The sky was a little cloudy, I had been up all night, and I was drinking coffee with my roommate, but what a sight! I didn’t really think that taking a look at a bright dot streak across the sky would mean so much to me, but it did. I was completely geeked, and I immediately afterward checked out when the next prime passing is (Thursday around 0630 EST). I didn’t think that I could be more excited about space since learning about my MDRS selection, but I was.

Funnily enough, I started thinking back to the last time I was extremely excited about something involving space, and I remembered SpaceShipOne. I’m sure that you all know that SpaceShipTwo, the first commercial space plane, was just revealed to the public, which is extremely exciting in of itself, but this is about SpaceShipOne and the Ansari X Prize.

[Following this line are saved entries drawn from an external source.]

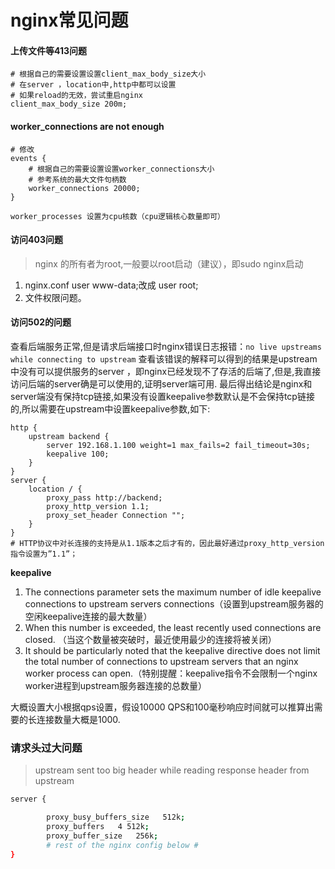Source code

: # nginx常见问题

#### 上传文件等413问题
```shell script
# 根据自己的需要设置设置client_max_body_size大小
# 在server ，location中,http中都可以设置
# 如果reload的无效，尝试重启nginx
client_max_body_size 200m;
```

#### worker_connections are not enough
```shell script
# 修改
events {
    # 根据自己的需要设置设置worker_connections大小
    # 参考系统的最大文件句柄数
    worker_connections 20000;
}

worker_processes 设置为cpu核数（cpu逻辑核心数量即可）
```

#### 访问403问题
> nginx 的所有者为root,一般要以root启动（建议），即sudo nginx启动
1. nginx.conf  user www-data;改成 user root;
2. 文件权限问题。

#### 访问502的问题
查看后端服务正常,但是请求后端接口时nginx错误日志报错：`no live upstreams while connecting to upstream`
查看该错误的解释可以得到的结果是upstream中没有可以提供服务的server ，即nginx已经发现不了存活的后端了,但是,我直接访问后端的server确是可以使用的,证明server端可用.
最后得出结论是nginx和server端没有保持tcp链接,如果没有设置keepalive参数默认是不会保持tcp链接的,所以需要在upstream中设置keepalive参数,如下:
```shell script
http {
    upstream backend {
        server 192.168.1.100 weight=1 max_fails=2 fail_timeout=30s;
        keepalive 100;
    }
}
server {
    location / {
        proxy_pass http://backend;
        proxy_http_version 1.1;         
        proxy_set_header Connection "";
    }
}
# HTTP协议中对长连接的支持是从1.1版本之后才有的，因此最好通过proxy_http_version指令设置为”1.1”；
```

**keepalive**
1. The connections parameter sets the maximum number of idle keepalive connections to upstream servers connections（设置到upstream服务器的空闲keepalive连接的最大数量）
2. When this number is exceeded, the least recently used connections are closed. （当这个数量被突破时，最近使用最少的连接将被关闭）
3. It should be particularly noted that the keepalive directive does
not limit the total number of connections to upstream servers that an nginx worker process can open.（特别提醒：keepalive指令不会限制一个nginx worker进程到upstream服务器连接的总数量）

大概设置大小根据qps设置，假设10000 QPS和100毫秒响应时间就可以推算出需要的长连接数量大概是1000.


### 请求头过大问题 
> upstream sent too big header while reading response header from upstream

```bash
server {

		proxy_busy_buffers_size   512k;
 		proxy_buffers   4 512k;
 		proxy_buffer_size   256k;
 		# rest of the nginx config below #
}
```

I was in my freshman Biology class in high school, and each week we had to find a current event article about something in science each week. Most of mine were about the quest for the Ansari X Prize and the creation of SpaceShipOne, although I did have to look at some other articles from time to time. The prize wasn’t awarded until about a year later, but I was excited! I figured that becoming a commercial astronaut would still be pretty sweet, plus I’d probably be able to go into space much more frequently. When the Discovery Channel debuted Black Sky: The Race for Space, I spent the entire day watching it… Twice, in fact. It was just so cool!

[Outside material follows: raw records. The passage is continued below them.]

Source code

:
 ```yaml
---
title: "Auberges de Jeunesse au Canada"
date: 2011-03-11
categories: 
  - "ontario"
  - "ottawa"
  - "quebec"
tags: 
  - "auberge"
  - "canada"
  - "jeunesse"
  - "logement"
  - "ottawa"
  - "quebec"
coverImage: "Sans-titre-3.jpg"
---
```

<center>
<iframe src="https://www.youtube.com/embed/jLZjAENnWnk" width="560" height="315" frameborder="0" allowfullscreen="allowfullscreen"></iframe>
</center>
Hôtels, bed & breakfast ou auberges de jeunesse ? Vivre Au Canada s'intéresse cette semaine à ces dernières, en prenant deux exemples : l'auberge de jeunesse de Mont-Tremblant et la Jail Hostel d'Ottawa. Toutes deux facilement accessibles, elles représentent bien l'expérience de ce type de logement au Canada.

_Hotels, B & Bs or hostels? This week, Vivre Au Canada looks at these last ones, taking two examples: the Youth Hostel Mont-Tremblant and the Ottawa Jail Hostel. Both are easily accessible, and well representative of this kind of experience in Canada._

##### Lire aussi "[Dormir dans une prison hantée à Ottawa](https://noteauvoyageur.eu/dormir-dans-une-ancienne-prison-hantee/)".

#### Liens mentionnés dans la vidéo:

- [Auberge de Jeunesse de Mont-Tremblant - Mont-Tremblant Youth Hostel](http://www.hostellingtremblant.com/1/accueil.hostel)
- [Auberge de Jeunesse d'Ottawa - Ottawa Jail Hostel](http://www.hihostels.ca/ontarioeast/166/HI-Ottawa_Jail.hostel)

And now, what’s next? It’s been 37 years and 1 day since the last manned mission to a location outside of NEO was launched (Apollo 17). Commercial suborbital flights are a year or so away, the ISS will be up for a few more years, I’ll be finishing up my undergraduate and graduate educations, and then I’m free. I almost have a need to go into space now, and every day just puts me one step closer to actually achieving it. The future’s going to be bright, much brighter than -3.5 mag.

Images courtesy of NASA and Scaled Composites, respectively.

Seven Weeks and Counting…

As of last Friday, I am seven weeks away from leaving Michigan to travel to the Utah desert for MDRS 89. Seven weeks isn’t that much time, and when you consider that I’ve only known about my selection for the crew rotation for roughly six weeks, I figured that it was a fitting time for another update. And what better thing to talk about near the holiday season than shopping!

Sleeping Bag
I’m still undecided on what type I’ll be getting, and I will be getting a new sleeping bag due to my height and the fact that all of my family’s sleeping bags are getting old and worn out, but I’ll probably be getting a Coleman brand one. Since I’ll have this sleeping bag for a while, I’m leaning toward an extreme weather one just so that I can use it anywhere. I have it narrowed down to two prime contenders, but that could easily change once I actually get the opportunity to purchase it.

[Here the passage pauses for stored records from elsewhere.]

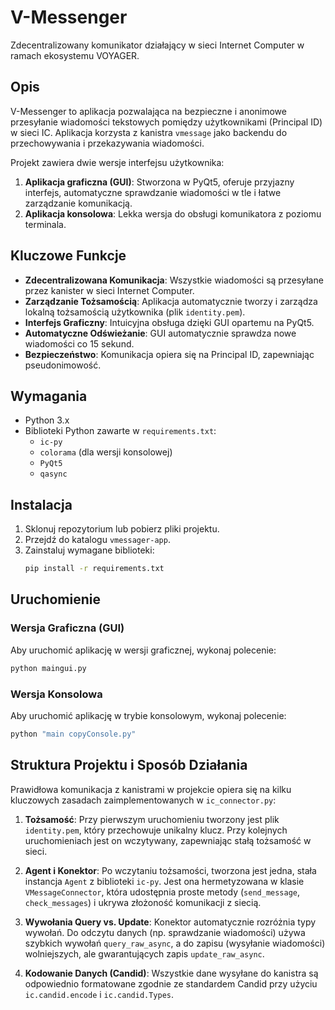# V-Messenger

Zdecentralizowany komunikator działający w sieci Internet Computer w ramach ekosystemu VOYAGER.

## Opis

V-Messenger to aplikacja pozwalająca na bezpieczne i anonimowe przesyłanie wiadomości tekstowych pomiędzy użytkownikami (Principal ID) w sieci IC. Aplikacja korzysta z kanistra `vmessage` jako backendu do przechowywania i przekazywania wiadomości.

Projekt zawiera dwie wersje interfejsu użytkownika:
1.  **Aplikacja graficzna (GUI)**: Stworzona w PyQt5, oferuje przyjazny interfejs, automatyczne sprawdzanie wiadomości w tle i łatwe zarządzanie komunikacją.
2.  **Aplikacja konsolowa**: Lekka wersja do obsługi komunikatora z poziomu terminala.

## Kluczowe Funkcje

- **Zdecentralizowana Komunikacja**: Wszystkie wiadomości są przesyłane przez kanister w sieci Internet Computer.
- **Zarządzanie Tożsamością**: Aplikacja automatycznie tworzy i zarządza lokalną tożsamością użytkownika (plik `identity.pem`).
- **Interfejs Graficzny**: Intuicyjna obsługa dzięki GUI opartemu na PyQt5.
- **Automatyczne Odświeżanie**: GUI automatycznie sprawdza nowe wiadomości co 15 sekund.
- **Bezpieczeństwo**: Komunikacja opiera się na Principal ID, zapewniając pseudonimowość.

## Wymagania

- Python 3.x
- Biblioteki Python zawarte w `requirements.txt`:
  - `ic-py`
  - `colorama` (dla wersji konsolowej)
  - `PyQt5`
  - `qasync`

## Instalacja

1. Sklonuj repozytorium lub pobierz pliki projektu.
2. Przejdź do katalogu `vmessager-app`.
3. Zainstaluj wymagane biblioteki:
   ```bash
   pip install -r requirements.txt
   ```

## Uruchomienie

### Wersja Graficzna (GUI)

Aby uruchomić aplikację w wersji graficznej, wykonaj polecenie:
```bash
python maingui.py
```

### Wersja Konsolowa

Aby uruchomić aplikację w trybie konsolowym, wykonaj polecenie:
```bash
python "main copyConsole.py"
```

## Struktura Projektu i Sposób Działania

Prawidłowa komunikacja z kanistrami w projekcie opiera się na kilku kluczowych zasadach zaimplementowanych w `ic_connector.py`:

1.  **Tożsamość**: Przy pierwszym uruchomieniu tworzony jest plik `identity.pem`, który przechowuje unikalny klucz. Przy kolejnych uruchomieniach jest on wczytywany, zapewniając stałą tożsamość w sieci.

2.  **Agent i Konektor**: Po wczytaniu tożsamości, tworzona jest jedna, stała instancja `Agent` z biblioteki `ic-py`. Jest ona hermetyzowana w klasie `VMessageConnector`, która udostępnia proste metody (`send_message`, `check_messages`) i ukrywa złożoność komunikacji z siecią.

3.  **Wywołania Query vs. Update**: Konektor automatycznie rozróżnia typy wywołań. Do odczytu danych (np. sprawdzanie wiadomości) używa szybkich wywołań `query_raw_async`, a do zapisu (wysyłanie wiadomości) wolniejszych, ale gwarantujących zapis `update_raw_async`.

4.  **Kodowanie Danych (Candid)**: Wszystkie dane wysyłane do kanistra są odpowiednio formatowane zgodnie ze standardem Candid przy użyciu `ic.candid.encode` i `ic.candid.Types`.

North Rim : First choice due to the low temperature rating, low cost, and color. Yes, color matters, since I can be pretty picky since there are so many sleeping bags out there that I could pick from.
Diamondback 10 : Lower temperature rating, slightly more expensive, but it has a higher ceiling on maximum height… Tough call.

Hiking Boots
Need a new pair of these as well, and I don’t even know where to start. I don’t think I can pick a pair based on online descriptions, so until I actually get to a store I won’t even start thinking about them. If anyone knows a good brand, I could refine it that way, but down to a specific type, no ideas.

Watch
Required for EVAs. I haven’t worn a watch since the second grade. I’m thinking about getting a Timex, just because of what I remember from my Cross Country days, but this is up in the air as well. I’ll probably end up just getting the cheapest one that tells me the time, since I will almost definitely just be using this for EVAs. I may even be able to scrounge up an old watch from home, but that will need to wait until I actually go home for the holidays.

That’s it for the large items. I’ll also be getting some more long-sleeve t-shirts to supplement my current wardrobe, but that won’t be until after Christmas to take advantage of sales and gift cards. No use in spending money that I don’t have, right?